U.S. stocks bounced up in the final hour of trading Tuesday after a rocky morning that saw the Dow Jones industrial average dip into correction territory.
After a big swing of more than 1,168 points during the day, the Dow landed up 2.3 percent, or 567 points, to finish at 24,914.
"Volatility is back," said Jamie Cox of Harris Financial Group. "It's not back in a big way, but it's not going to be dormant like it was in 2017. That's the real story."
While navigating volatile trading, money managers urged investors to keep calm and noted that the U.S. and global economies remain strong. On Tuesday, major companies reported another round of strong profits, with General Motors, BP, Allergan, health care companies and others beating analysts' expectations.
The Standard & Poor's 500 index, a broader market barometer that many index funds track, climbed 46.20 points, or 1.7 percent, to 2,965.14. The Nasdaq composite rose 148.36 points, or 2.1 percent, to 7,115.88. It was the busiest day of trading on the New York Stock Exchange since Nov. 10, 2016, two days after the presidential election.
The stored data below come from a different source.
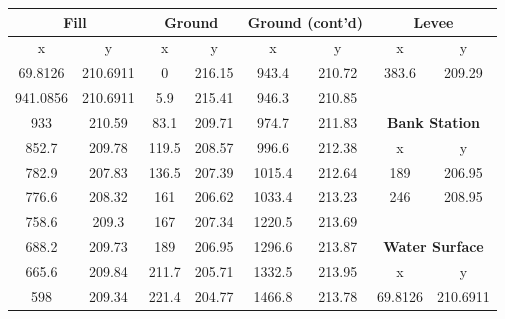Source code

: \begin{center}

\begin{tabular}{|cccc||cc||cc|} 
    \hline
    \multicolumn{2}{|c}{\textbf{Fill}} & \multicolumn{2}{c||}{\textbf{Ground}} & \multicolumn{2}{c||}{\textbf{Ground (cont'd)}} & \multicolumn{2}{c|}{\textbf{Levee}}           \\ 
    \hline
    x        & y                       & x     & y                            & x      & y                           & x        & y                                  \\
    69.8126  & 210.6911                & 0     & 216.15                       & 943.4  & 210.72                      & 383.6    & 209.29                             \\
    941.0856 & 210.6911                & 5.9   & 215.41                       & 946.3  & 210.85                      &          &                                    \\
    933      & 210.59                  & 83.1  & 209.71                       & 974.7  & 211.83                      & \multicolumn{2}{c|}{\textbf{Bank Station}}    \\ 
    \cline{7-8}
    852.7    & 209.78                  & 119.5 & 208.57                       & 996.6  & 212.38                      & x        & y                                  \\
    782.9    & 207.83                  & 136.5 & 207.39                       & 1015.4 & 212.64                      & 189      & 206.95                             \\
    776.6    & 208.32                  & 161   & 206.62                       & 1033.4 & 213.23                      & 246      & 208.95                             \\
    758.6    & 209.3                   & 167   & 207.34                       & 1220.5 & 213.69                      &          &                                    \\
    688.2    & 209.73                  & 189   & 206.95                       & 1296.6 & 213.87                      & \multicolumn{2}{c|}{\textbf{Water Surface}}   \\ 
    \cline{7-8}
    665.6    & 209.84                  & 211.7 & 205.71                       & 1332.5 & 213.95                      & x        & y                                  \\
    598      & 209.34                  & 221.4 & 204.77                       & 1466.8 & 213.78                      & 69.8126  & 210.6911                           \\

\end{tabular}
\end{center}
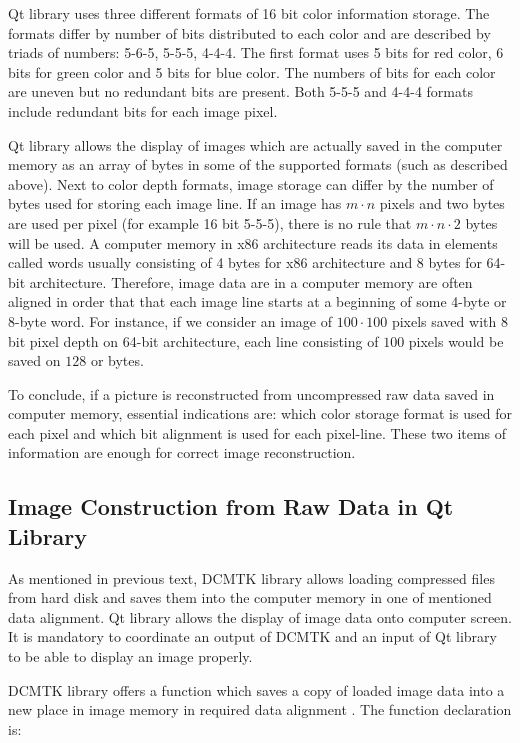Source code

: Qt library uses three different formats of 16 bit color information storage. The formats differ by number of bits distributed to each color and are described by triads of numbers: 5-6-5, 5-5-5, 4-4-4. The first format uses 5 bits for red color, 6 bits for green color and 5 bits for blue color. The numbers of bits for each color are uneven but no redundant bits are present. Both 5-5-5 and 4-4-4 formats include redundant bits for each image pixel\cite[p.~37]{fileformatencyclo}.

Qt library allows the display of images which are actually saved in the computer memory as an array of bytes in some of the supported formats (such as described above). Next to color depth formats, image storage can differ by the number of bytes used for storing each image line. If an image has $m \cdot n$ pixels and two bytes are used per pixel (for example 16 bit 5-5-5), there is no rule that $m \cdot n \cdot 2$ bytes will be used. A computer memory in x86 architecture reads its data in elements called words usually consisting of 4 bytes for x86 architecture and 8 bytes for 64-bit architecture. Therefore, image data are in a computer memory are often aligned in order that that each image line starts at a beginning of some 4-byte or 8-byte word\cite{memoryalignment}. For instance, if we consider an image of $100 \cdot 100$ pixels saved with 8 bit pixel depth on 64-bit architecture, each line consisting of $100$ pixels would be saved on $128$ or bytes.

To conclude, if a picture is reconstructed from uncompressed raw data saved in computer memory, essential indications are: which color storage format is used for each pixel and which bit alignment is used for each pixel-line. These two items of information are enough for correct image reconstruction.

\subsection{Image Construction from Raw Data in Qt Library}
As mentioned in previous text, DCMTK library allows loading compressed files from hard disk and saves them into the computer memory in one of mentioned data alignment. Qt library allows the display of image data onto computer screen. It is mandatory to coordinate an output of DCMTK and an input of Qt library to be able to display an image properly.

DCMTK library offers a function which saves a copy of loaded image data into a new place in image memory in required data alignment \cite{dcmtksupport}. The function declaration is:

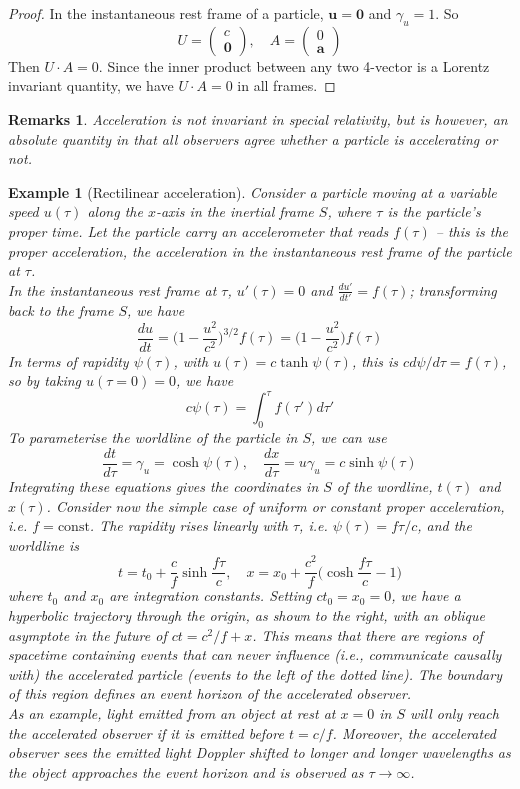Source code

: \documentclass[a4paper]{article}
\newtheorem{remarks}{Remarks}[section]
\newtheorem{eg}{Example}[section]
\theoremstyle{new}
\begin{document}
\begin{proof}
In the instantaneous rest frame of a particle, $\mathbf{u} = \mathbf{0}$ and $\gamma_u = 1$. So
$$U =
  \begin{pmatrix}
    c\\
    \mathbf{0}
  \end{pmatrix}, \quad
  A =
  \begin{pmatrix}
    0\\
    \mathbf{a}
  \end{pmatrix}$$
Then $U\cdot A = 0$. Since the inner product between any two 4-vector is a Lorentz invariant quantity, we have $U\cdot A = 0$ in all frames.
\end{proof}
\begin{remarks}
Acceleration is not invariant in special relativity, but is however, an absolute quantity in that all observers agree whether a particle is accelerating or not.
\end{remarks}
\begin{eg}[Rectilinear acceleration]
Consider a particle moving at a variable speed $u(\tau)$ along the $x$-axis in the inertial frame $S$, where $\tau$ is the particle’s proper time. Let the particle carry an accelerometer that reads $f(\tau)$ – this is the proper acceleration, the acceleration in the instantaneous rest frame of the particle at $\tau$.\\[5pt]
In the instantaneous rest frame at $\tau$, $u'(\tau)=0$ and $\frac{du'}{dt'}=f(\tau)$; transforming back to the frame $S$, we have
$$\frac{du}{dt}=\bigg(1-\frac{u^2}{c^2}\bigg)^{3/2}f(\tau)=\bigg(1-\frac{u^2}{c^2}\bigg)f(\tau)$$
In terms of rapidity $\psi(\tau)$, with $u(\tau)=c\tanh\psi(\tau)$, this is $cd\psi/d\tau=f(\tau)$, so by taking $u(\tau=0)=0$, we have
$$c\psi(\tau)=\int_0^\tau f(\tau')d\tau'$$
To parameterise the worldline of the particle in $S$, we can use
$$\frac{dt}{d\tau}=\gamma_u=\cosh\psi(\tau),\quad\frac{dx}{d\tau}=u\gamma_u=c\sinh\psi(\tau)$$
Integrating these equations gives the coordinates in $S$ of the wordline, $t(\tau)$ and $x(\tau)$. Consider now the simple case of uniform or constant proper acceleration, i.e. $f=\text{const}$. The rapidity rises linearly with $\tau$, i.e. $\psi(\tau)=f\tau/c$, and the worldline is
$$t=t_0+\frac{c}{f}\sinh\frac{f\tau}{c},\quad x=x_0+\frac{c^2}{f}\bigg(\cosh\frac{f\tau}{c}-1\bigg)$$
where $t_0$ and $x_0$ are integration constants. Setting $ct_0=x_0=0$, we have a hyperbolic trajectory through the origin, as shown to the right, with an oblique asymptote in the future of $ct = c^2/f + x$. This means that there are regions of spacetime containing events that can never influence (i.e., communicate causally with) the accelerated particle (events to the left of the dotted line). The boundary of this region defines an event horizon of the accelerated observer.\\[5pt]
As an example, light emitted from an object at rest at $x = 0$ in $S$ will only reach the accelerated observer if it is emitted before $t = c/f$. Moreover, the accelerated observer sees the emitted light Doppler shifted to longer and longer wavelengths as the object approaches the event horizon and is observed as $\tau\rightarrow\infty$.
\end{eg}
\end{document}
Veteran traders and stock strategists say the slide in stock prices over the past week is a natural dip. The market had run up too high, too fast and needed to let off some steam, they say.
Federal Reserve Bank of St. Louis President James Bullard told reporters after a speech in Lexington, Ky., that "this is the most predicted sell-off of all time because the markets have been up so much and they have had so many days in a row without meaningful down days," Bloomberg News reported.
Bullard played down the risk of inflation, saying that data Friday showing a jump in average hourly earnings did not mean the economy was on the verge of a resurgence of inflation. He said other measures of wages were more restrained, Bloomberg reported.
Yet the markets remained nervous as exchanges in Asia and Europe plunged after Monday's record single-day point drop in the Dow -- it shed 1,175 -- renewing questions about whether the long-running stock rally is heading for a rout that might undercut President Donald Trump's frequent boasts claiming credit for the markets' rise.
"I think you've seen a normal market correction, although large," Treasury Secretary Steve Mnuchin said Tuesday at a House Financial Services Committee hearing. He said that computer-trading algorithms made the market drop on Monday worse. "It definitely had an impact on market moves," he said.
Nonetheless, Mnuchin said: "I'm not overly concerned about the market volatility. I think the fundamentals are quite strong."
Asked whether the administration would take responsibility for downturns as well as increases in the stock market, Mnuchin said, "We'll still claim credit that it's up over 30 percent since the election."
The yields on 10-year Treasury bills stood at 2.779 percent, below recent highs, and corporate bond rates held steady Monday, suggesting that a stampede out of stocks is not imminent.
The Dow briefly crossed into correction territory earlier in the day's trading, down more than 10 percent since its Jan. 26 high. The S&P 500 came close to the 10 percent correction threshold but did not cross into it.
Japan's Nikkei stock index closed down nearly 4.7 percent Tuesday, recovering from a 7 percent plunge earlier in the day. Hong Kong's Hang Seng index closed down 5.1 percent, and markets in Australia, South Korea and China also lost ground.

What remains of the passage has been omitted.